Goal of the exercise:
How many separate lines of the data contain "hard"? Give the count and nothing else.

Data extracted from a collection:

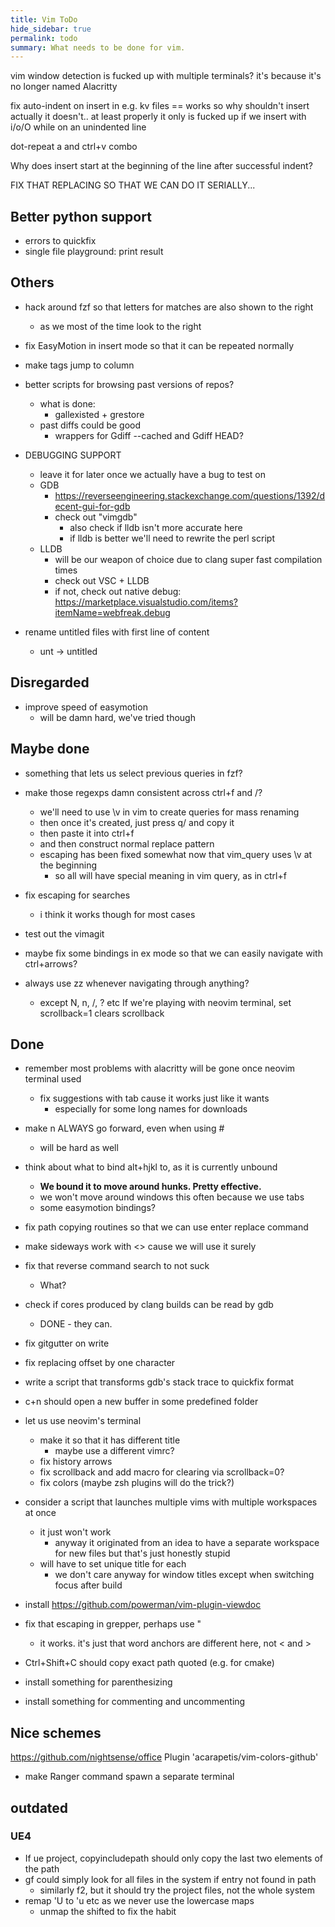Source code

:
 ```yaml
---
title: Vim ToDo
hide_sidebar: true
permalink: todo
summary: What needs to be done for vim.
---
```


vim window detection is fucked up with multiple terminals?
	it's because it's no longer named Alacritty

fix auto-indent on insert in e.g. kv files
	== works so why shouldn't insert
		actually it doesn't.. at least properly
	it only is fucked up if we insert with i/o/O while on an unindented line

dot-repeat a and ctrl+v combo

Why does insert start at the beginning of the line after successful indent?

FIX THAT REPLACING SO THAT WE CAN DO IT SERIALLY...

## Better python support

- errors to quickfix
- single file playground: print result

## Others

- hack around fzf so that letters for matches are also shown to the right
	- as we most of the time look to the right

- fix EasyMotion in insert mode so that it can be repeated normally

- make tags jump to column

- better scripts for browsing past versions of repos?
	- what is done:
		- gallexisted + grestore
	- past diffs could be good
		- wrappers for Gdiff --cached and Gdiff HEAD?

- DEBUGGING SUPPORT
	- leave it for later once we actually have a bug to test on
	- GDB
		- https://reverseengineering.stackexchange.com/questions/1392/decent-gui-for-gdb 
		- check out "vimgdb" 
			- also check if lldb isn't more accurate here
			- if lldb is better we'll need to rewrite the perl script
	- LLDB
		- will be our weapon of choice due to clang super fast compilation times
		- check out VSC + LLDB
		- if not, check out native debug: https://marketplace.visualstudio.com/items?itemName=webfreak.debug

- rename untitled files with first line of content
	- unt -> untitled

## Disregarded

- improve speed of easymotion
	- will be damn hard, we've tried though

## Maybe done

- something that lets us select previous queries in fzf?
- make those regexps damn consistent across ctrl+f and /?
	- we'll need to use \v in vim to create queries for mass renaming
	- then once it's created, just press q/ and copy it
	- then paste it into ctrl+f
	- and then construct normal replace pattern
	- escaping has been fixed somewhat now that vim_query uses \v at the beginning
		- so all will have special meaning in vim query, as in ctrl+f

- fix escaping for searches
	- i think it works though for most cases

- test out the vimagit
- maybe fix some bindings in ex mode so that we can easily navigate with ctrl+arrows?
- always use zz whenever navigating through anything?
	- except N, n, /, ? etc
If we're playing with neovim terminal, set scrollback=1 clears scrollback

## Done

- remember most problems with alacritty will be gone once neovim terminal used
	- fix suggestions with tab cause it works just like it wants
		- especially for some long names for downloads

- make n ALWAYS go forward, even when using #
	- will be hard as well

- think about what to bind alt+hjkl to, as it is currently unbound
	- **We bound it to move around hunks. Pretty effective.**
	- we won't move around windows this often because we use tabs
	- some easymotion bindings?

- fix path copying routines so that we can use enter replace command
- make sideways work with <> cause we will use it surely

- fix that reverse command search to not suck
	- What?

- check if cores produced by clang builds can be read by gdb
	- DONE - they can.

- fix gitgutter on write
- fix replacing offset by one character
 
- write a script that transforms gdb's stack trace to quickfix format
- c+n should open a new buffer in some predefined folder
- let us use neovim's terminal
	- make it so that it has different title
		- maybe use a different vimrc?
	- fix history arrows
	- fix scrollback and add macro for clearing via scrollback=0?
	- fix colors (maybe zsh plugins will do the trick?)

- consider a script that launches multiple vims with multiple workspaces at once
	- it just won't work
		- anyway it originated from an idea to have a separate workspace for new files but that's just honestly stupid
	- will have to set unique title for each
		- we don't care anyway for window titles except when switching focus after build

- install https://github.com/powerman/vim-plugin-viewdoc

- fix that escaping in grepper, perhaps use "
	- it works. it's just that word anchors are different here, not \< and \>

- Ctrl+Shift+C should copy exact path quoted (e.g. for cmake)
- install something for parenthesizing 
- install something for commenting and uncommenting

## Nice schemes

https://github.com/nightsense/office
Plugin 'acarapetis/vim-colors-github'
- make Ranger command spawn a separate terminal

## outdated
### UE4

- If ue project, copyincludepath should only copy the last two elements of the path
- gf could simply look for all files in the system if entry not found in path
	- similarly f2, but it should try the project files, not the whole system
- remap 'U to 'u etc as we never use the lowercase maps
	- unmap the shifted to fix the habit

Answer space:
2